SINGAPORE - Event organisers and venue operators have started preparing for bigger groups, following the announcement last week that capacity limits will be raised for weddings, pilot live performances and spectator sports from April 24.
The Star Performing Arts Centre is in talks with venue hirers, including concert promoters, to see how they can have up to 750 people at their events safely, said its spokesman, Ms Azlina Ahmad.
The centre has been holding live concerts featuring local bands for up to 250 people in collaboration with Holland Village bar Wala Wala in the last few months.
"We are certainly ready to accommodate bigger groups once the restrictions ease," said Ms Azlina, adding that staff from The Star are deployed to act as safe distancing ambassadors at these events to ensure patrons do not flout the rules.
Meanwhile, the Singapore Chinese Cultural Centre is hopeful that it can have more than 750 people - the new capacity limit from April 24 - at its upcoming Sing.Lang2021 pop concert in June.
Its director of programmes, Mr Lee Ee Wurn, said it is planning to stage the concert at the Singapore Indoor Stadium, and is working closely with the Singapore Sports Hub, of which the stadium is part, to get the largest permissible audience capacity for the event.
However, the requirement of pre-event testing at bigger events for those who have not been vaccinated could deter some people from attending.
It is unclear if event organisers or attendees would be willing to bear the additional cost of pre-event testing, said Ms Azlina, noting that The Star is still struggling to break even for its curated concert series with Wala Wala, despite having full houses for the maximum 250 people allowed.
In January, Education Minister Lawrence Wong said the cost of rapid Covid-19 testing has dropped from $80 per person to under $50, and it is likely to come down further.

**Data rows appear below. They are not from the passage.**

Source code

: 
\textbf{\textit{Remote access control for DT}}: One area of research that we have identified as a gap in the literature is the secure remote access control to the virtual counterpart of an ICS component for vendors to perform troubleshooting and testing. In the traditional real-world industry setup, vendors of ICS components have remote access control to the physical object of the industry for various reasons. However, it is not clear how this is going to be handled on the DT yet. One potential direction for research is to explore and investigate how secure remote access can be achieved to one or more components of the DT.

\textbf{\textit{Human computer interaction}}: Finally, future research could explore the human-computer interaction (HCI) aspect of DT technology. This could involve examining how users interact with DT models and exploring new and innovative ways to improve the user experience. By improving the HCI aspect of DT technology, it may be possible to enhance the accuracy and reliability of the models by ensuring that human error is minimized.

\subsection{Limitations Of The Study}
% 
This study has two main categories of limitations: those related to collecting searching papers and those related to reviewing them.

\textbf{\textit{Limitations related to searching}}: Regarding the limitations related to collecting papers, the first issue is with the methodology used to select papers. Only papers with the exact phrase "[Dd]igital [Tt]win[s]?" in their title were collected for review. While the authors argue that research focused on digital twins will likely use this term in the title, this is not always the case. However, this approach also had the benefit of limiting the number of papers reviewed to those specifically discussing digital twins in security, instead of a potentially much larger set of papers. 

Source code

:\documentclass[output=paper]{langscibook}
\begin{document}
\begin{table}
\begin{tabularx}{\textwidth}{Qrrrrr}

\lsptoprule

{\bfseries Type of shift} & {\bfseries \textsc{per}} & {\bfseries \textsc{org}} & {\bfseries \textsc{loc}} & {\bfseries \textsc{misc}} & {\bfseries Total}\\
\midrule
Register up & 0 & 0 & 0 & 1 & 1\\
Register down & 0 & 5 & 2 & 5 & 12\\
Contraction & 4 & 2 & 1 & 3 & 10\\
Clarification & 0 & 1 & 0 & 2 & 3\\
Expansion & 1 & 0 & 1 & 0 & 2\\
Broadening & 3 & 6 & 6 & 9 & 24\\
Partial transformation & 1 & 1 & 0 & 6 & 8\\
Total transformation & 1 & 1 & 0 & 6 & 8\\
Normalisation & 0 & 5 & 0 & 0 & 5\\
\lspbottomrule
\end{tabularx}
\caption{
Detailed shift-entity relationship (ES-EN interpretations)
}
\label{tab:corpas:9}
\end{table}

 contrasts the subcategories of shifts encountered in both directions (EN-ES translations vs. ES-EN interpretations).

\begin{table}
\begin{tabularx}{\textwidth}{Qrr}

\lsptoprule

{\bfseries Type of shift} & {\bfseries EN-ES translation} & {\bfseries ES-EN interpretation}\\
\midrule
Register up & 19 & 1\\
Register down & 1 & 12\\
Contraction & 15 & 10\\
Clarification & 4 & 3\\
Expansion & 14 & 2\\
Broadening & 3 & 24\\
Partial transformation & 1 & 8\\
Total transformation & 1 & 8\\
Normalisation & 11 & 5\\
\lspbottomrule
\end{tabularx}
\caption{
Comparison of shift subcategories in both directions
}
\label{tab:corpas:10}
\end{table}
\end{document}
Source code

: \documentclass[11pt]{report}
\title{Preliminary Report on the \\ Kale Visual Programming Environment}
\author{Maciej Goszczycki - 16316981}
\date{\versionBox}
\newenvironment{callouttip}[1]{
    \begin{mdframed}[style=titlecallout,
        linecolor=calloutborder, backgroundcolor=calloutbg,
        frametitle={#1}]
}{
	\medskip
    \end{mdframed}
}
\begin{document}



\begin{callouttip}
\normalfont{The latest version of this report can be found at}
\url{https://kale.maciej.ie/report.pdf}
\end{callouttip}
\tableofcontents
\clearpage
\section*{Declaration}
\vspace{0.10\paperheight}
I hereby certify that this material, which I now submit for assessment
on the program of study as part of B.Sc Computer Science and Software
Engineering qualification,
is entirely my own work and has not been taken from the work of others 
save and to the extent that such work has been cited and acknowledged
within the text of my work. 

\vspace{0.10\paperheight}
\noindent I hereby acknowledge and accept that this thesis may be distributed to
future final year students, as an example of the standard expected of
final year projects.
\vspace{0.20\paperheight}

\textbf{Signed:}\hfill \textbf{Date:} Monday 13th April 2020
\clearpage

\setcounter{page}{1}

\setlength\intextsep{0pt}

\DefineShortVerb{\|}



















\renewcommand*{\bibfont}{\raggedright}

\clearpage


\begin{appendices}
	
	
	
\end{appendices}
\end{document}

The Singapore Symphony Orchestra (SSO) has also received mixed feedback from attendees of a pilot trial of pre-event testing at last year's SSO Christmas Concert.
While some lauded the SSO for taking part in pre-event testing, others decided not to attend because they did not wish to take the test, which they feared would be uncomfortable, said SSO. The testing costs were paid for by the Government then.
Concert organiser CK Star Entertainment Singapore said a majority of people it had gathered feedback from would rather not attend an event if they have to be tested. Others said they may buy tickets in cheaper price categories if the cost of testing is passed on to them.
Mr Sahil Rahat, director of sales, marketing and revenue management at Holiday Inn Singapore Orchard City Centre, said most couples who had enquired about the increase in capacity limits for weddings cited worries about the cost of the antigen rapid tests.
He said the hotel is unlikely to absorb any part of the testing costs for weddings, as package prices have already been reduced.
Still, the operators say they are prepared to comply with the necessary measures, once more details are released.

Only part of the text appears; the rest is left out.